As I've rambled on about before, I used to work in a hospital emergency room. When I wasn't being entertained by people bleeding and vomiting on my desk and children harassing patients in wheelchairs, I would sort through reports that magically appeared on the printer at hourly intervals. They were reports the doctors dictated regarding each patient's visit.
As I purused these reports, I found horrible errors. Not spelling errors, mind you... those would be caught in your basic spell checker program thingy. These were things like:
"A 70-year-old man was coming home from the Senior's dance, and dripped over a speed bump." (Oops, they meant "tripped.")
"The patient is a 4-year-old pregnant female..." (Shoot-darn, she's 24.)
I said to myself, "Self, even YOU can do better than THAT." I type very fast, I'm pretty bright and I'd been hanging out in medical facilities for years.
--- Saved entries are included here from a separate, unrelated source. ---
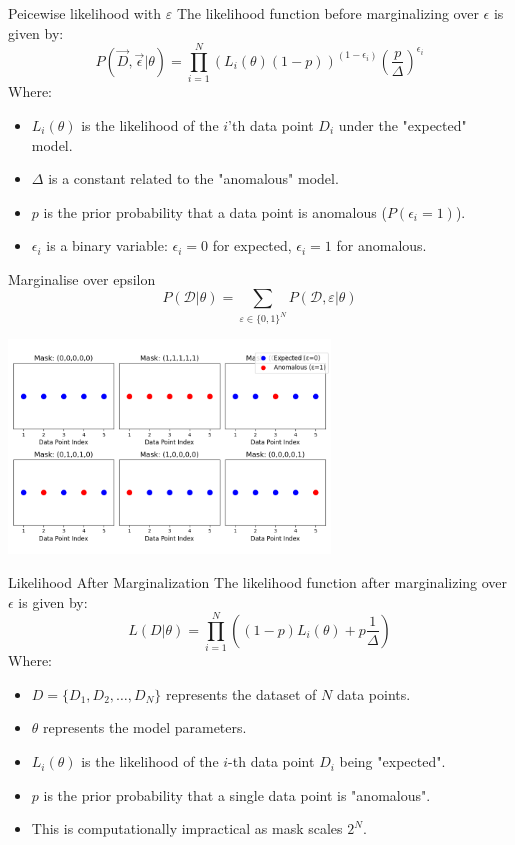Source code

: \documentclass[aspectratio=169]{beamer}
\begin{document}
\begin{frame}{Peicewise likelihood with $\varepsilon$}
    \centering
    The likelihood function before marginalizing over $\epsilon$ is given by:
    $$P(\vec{D}, \vec{\epsilon} | \theta) = \prod_{i=1}^{N} \left(L_i(\theta) (1-p)\right)^{(1-\epsilon_i)} \left(\frac{p}{\Delta}\right)^{\epsilon_i}$$
    Where:
    \begin{itemize}
        \item $L_i(\theta)$ is the likelihood of the $i$'th data point $D_i$ under the "expected" model.
        \item $\Delta$ is a constant related to the "anomalous" model.
        \item $p$ is the prior probability that a data point is anomalous ($P(\epsilon_i = 1)$).
        \item $\epsilon_i$ is a binary variable: $\epsilon_i = 0$ for expected, $\epsilon_i = 1$ for anomalous.
    \end{itemize}
\end{frame}

\begin{frame}{Marginalise over epsilon}
  \footnotesize
  \begin{equation}
      P(\mathcal{D} | \theta) =\sum_{\varepsilon \in \{ 0, 1 \} ^N}P(\mathcal{D},\varepsilon|\theta)
  \end{equation}
  \begin{center}
    \includegraphics[width=0.64\textwidth]{images/marginalize_epsilon_plot.png}
  \end{center}
\end{frame}
\begin{frame}{Likelihood After Marginalization}
    \centering
    The likelihood function after marginalizing over $\epsilon$ is given by:
    $$L(D | \theta) = \prod_{i=1}^{N} \left( (1-p) L_i(\theta) + p \frac{1}{\Delta} \right)$$
    Where:
    \begin{itemize}
        \item $D = \{D_1, D_2, \dots, D_N\}$ represents the dataset of $N$ data points.
        \item $\theta$ represents the model parameters.
        \item $L_i(\theta)$ is the likelihood of the $i$-th data point $D_i$ being "expected".
        \item $p$ is the prior probability that a single data point is "anomalous".
        \item This is computationally impractical as mask scales $2^N$.
    \end{itemize}
\end{frame}
\end{document}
I thought a good idea would be to check with medical transcription companies in town and see if they'd hire someone part-time, and I could see if I liked that type of work, without having to quit my nifty ER job.
I flipped through the phone book, and got an interview at a medical transcription company. I got a funky vibe as soon as I wandered in the door... no one looked happy to be there, and the owner was secluded in an office, looking more pissed-off than the rest, if that's possible. I sat in front of her for our little talk, and she began by asking what made me want to get into this field. I explained that I worked at that certain ER, and told her about the incredible errors. A long pause ensued.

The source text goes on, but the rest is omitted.